SQLAlchemy’s declarative system provides the foundation for defining ORM mappings. It consists of three main components: DeclarativeBase, the legacy declarative_base() function, and the registry object.

DeclarativeBase

The modern, type-checker friendly way to create a declarative base class.

Basic Usage

from sqlalchemy.orm import DeclarativeBase

class Base(DeclarativeBase):
    pass

# Now use Base as the parent for all mapped classes
class User(Base):
    __tablename__ = "users"
    # ... column definitions
DeclarativeBase was introduced in SQLAlchemy 2.0 and is the recommended approach for new projects as it provides better IDE support and type checking.

Configuration Options

Customize the base class with class-level attributes:
from sqlalchemy import MetaData
from sqlalchemy.orm import DeclarativeBase

# Create custom metadata with schema
my_metadata = MetaData(schema="myapp")

class Base(DeclarativeBase):
    metadata = my_metadata

# All tables will be in 'myapp' schema
class User(Base):
    __tablename__ = "users"
    id: Mapped[int] = mapped_column(primary_key=True)

Class Attributes

metadata
MetaData
Optional MetaData collection for Table objects.

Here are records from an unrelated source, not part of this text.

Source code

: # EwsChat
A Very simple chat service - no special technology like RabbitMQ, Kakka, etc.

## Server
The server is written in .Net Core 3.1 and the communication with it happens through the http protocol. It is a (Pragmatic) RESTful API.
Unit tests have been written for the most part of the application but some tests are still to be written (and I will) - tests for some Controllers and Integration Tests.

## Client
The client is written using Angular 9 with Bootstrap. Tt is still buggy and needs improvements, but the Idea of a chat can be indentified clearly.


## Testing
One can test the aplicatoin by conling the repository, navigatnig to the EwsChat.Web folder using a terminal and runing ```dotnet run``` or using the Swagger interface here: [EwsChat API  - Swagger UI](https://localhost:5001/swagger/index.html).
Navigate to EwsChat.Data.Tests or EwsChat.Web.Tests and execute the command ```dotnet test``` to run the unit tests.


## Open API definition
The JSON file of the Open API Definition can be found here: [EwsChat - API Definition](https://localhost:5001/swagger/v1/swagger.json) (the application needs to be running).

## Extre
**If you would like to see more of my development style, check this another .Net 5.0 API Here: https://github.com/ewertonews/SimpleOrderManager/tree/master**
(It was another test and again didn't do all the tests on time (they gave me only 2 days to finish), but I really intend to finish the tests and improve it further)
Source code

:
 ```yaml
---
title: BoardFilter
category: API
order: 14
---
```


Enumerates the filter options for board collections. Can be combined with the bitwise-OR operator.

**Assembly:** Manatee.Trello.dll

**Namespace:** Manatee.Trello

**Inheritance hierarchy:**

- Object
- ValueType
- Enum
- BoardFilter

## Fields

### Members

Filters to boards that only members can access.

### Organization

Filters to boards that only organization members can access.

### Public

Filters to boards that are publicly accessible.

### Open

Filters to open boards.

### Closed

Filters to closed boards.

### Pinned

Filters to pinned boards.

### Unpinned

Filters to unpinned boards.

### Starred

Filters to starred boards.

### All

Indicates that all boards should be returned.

If not specified, a new MetaData is created automatically.
registry
registry
Optional pre-configured registry. If not specified, a new registry is created using the metadata and type_annotation_map.
type_annotation_map
dict[type, TypeEngine]
Maps Python types to SQLAlchemy type engines. Used by mapped_column() to derive SQL types from annotations.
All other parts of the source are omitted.